Drones are in the zone

Summary
At the ongoing Exercise Forging Sabre in Idaho, the Singapore Armed Forces (SAF) are trialling three new micro mini drones—the Ascent Spirit, Skydio X10, and Neros Archer—to enhance battlefield resilience and operational efficiency through a “multi-tier” concept that integrates unmanned and manned platforms. These drones, deployed by SAF’s new drone unit Droid, are being tested in realistic scenarios across Mountain Home Air Force Base’s vast airspace, over 20 times Singapore’s size, to validate their range, communications resilience, and effectiveness. With 24 drones and over 800 personnel participating, the exercise allows SAF and DSTA to refine both software and hardware in real time, ensuring technologies are practical, adaptable, and ready to strengthen future operations.
Concepts
Marvels of Technology
Technology has undeniably enhanced military capacity, enabling forces to fight with greater precision, efficiency, and resilience—drones, AI, and advanced surveillance now allow armies to strike accurately, operate in hostile environments, and reduce risks to their own soldiers.

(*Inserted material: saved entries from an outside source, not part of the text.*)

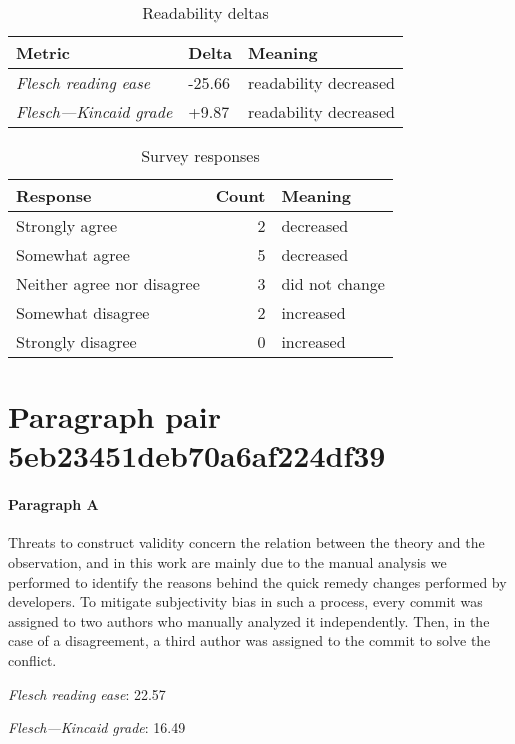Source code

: \bigskip\begin{table}[!h]
\centering
\begin{tabular}{lll}
\toprule
               \textbf{Metric} & \textbf{Delta} &       \textbf{Meaning} \\
\midrule
    \emph{Flesch reading ease} &         -25.66 &  readability decreased \\
 \emph{Flesch---Kincaid grade} &          +9.87 &  readability decreased \\
\bottomrule
\end{tabular}
\caption*{Readability deltas}\end{table}

\begin{table}[!h]
\centering
\begin{tabular}{lrl}
\toprule
          \textbf{Response} &  \textbf{Count} & \textbf{Meaning} \\
\midrule
             Strongly agree &               2 &        decreased \\
             Somewhat agree &               5 &        decreased \\
 Neither agree nor disagree &               3 &   did not change \\
          Somewhat disagree &               2 &        increased \\
          Strongly disagree &               0 &        increased \\
\bottomrule
\end{tabular}
\caption*{Survey responses}\end{table}


\newpage
\section{Paragraph pair 5eb23451deb70a6af224df39}
\paragraph{Paragraph A}
Threats to construct validity concern the relation between the theory and the observation, and in this work are mainly due to the manual analysis we performed to identify the reasons behind the quick remedy changes performed by developers. To mitigate subjectivity bias in such a process, every commit was assigned to two authors who manually analyzed it independently. Then, in the case of a disagreement, a third author was assigned to the commit to solve the conflict.\par\medskip
\emph{Flesch reading ease}: 22.57\par
\emph{Flesch---Kincaid grade}: 16.49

Erosion of moral culpability
Yet this technologisation of warfare raises troubling moral implications: by creating distance between the soldier and the battlefield, it can blunt the psychological weight of taking lives, reducing the sense of guilt or moral culpability that traditionally serves as a brake on violence. When killing becomes automated, remote, or abstracted into data on a screen, it risks normalising belligerence and making war politically and socially easier to wage, while the human cost (civilian casualties, destroyed livelihoods, fractured societies) becomes less visible to those pressing the buttons. The danger lies not only in the escalation of conflict but also in the erosion of our collective capacity to respond with adequate empathy and accountability for the profound loss of human life.